Records from a dataset:
----
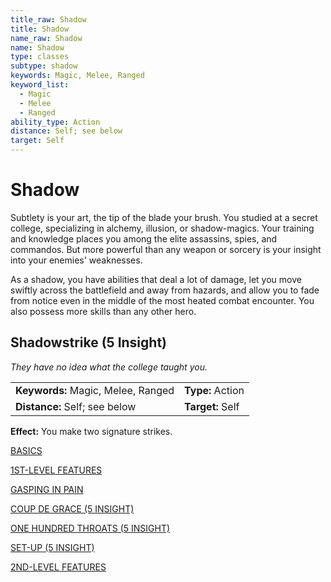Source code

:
 ```yaml
---
title_raw: Shadow
title: Shadow
name_raw: Shadow
name: Shadow
type: classes
subtype: shadow
keywords: Magic, Melee, Ranged
keyword_list:
  - Magic
  - Melee
  - Ranged
ability_type: Action
distance: Self; see below
target: Self
---
```


# Shadow

Subtlety is your art, the tip of the blade your brush. You studied at a secret college, specializing in alchemy, illusion, or shadow-magics. Your training and knowledge places you among the elite assassins, spies, and commandos. But more powerful than any weapon or sorcery is your insight into your enemies' weaknesses.

As a shadow, you have abilities that deal a lot of damage, let you move swiftly across the battlefield and away from hazards, and allow you to fade from notice even in the middle of the most heated combat encounter. You also possess more skills than any other hero.

## Shadowstrike (5 Insight)

*They have no idea what the college taught you.*

|                                    |                  |
| :--------------------------------- | :--------------- |
| **Keywords:** Magic, Melee, Ranged | **Type:** Action |
| **Distance:** Self; see below      | **Target:** Self |

**Effect:** You make two signature strikes.

[BASICS](./Basics/Basics.md)

[1ST-LEVEL FEATURES](./1st-Level%20Features/1st-Level%20Features.md)

[GASPING IN PAIN](./Gasping%20In%20Pain/Gasping%20In%20Pain.md)

[COUP DE GRACE (5 INSIGHT)](./Coup%20De%20Grace.md)

[ONE HUNDRED THROATS (5 INSIGHT)](./One%20Hundred%20Throats.md)

[SET-UP (5 INSIGHT)](./Set-Up.md)

[2ND-LEVEL FEATURES](./2nd-Level%20Features/2nd-Level%20Features.md)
----
== Required work ==
The answer is to be one number: the count of lines in the entries containing the string "Action".

== Expected output ==
2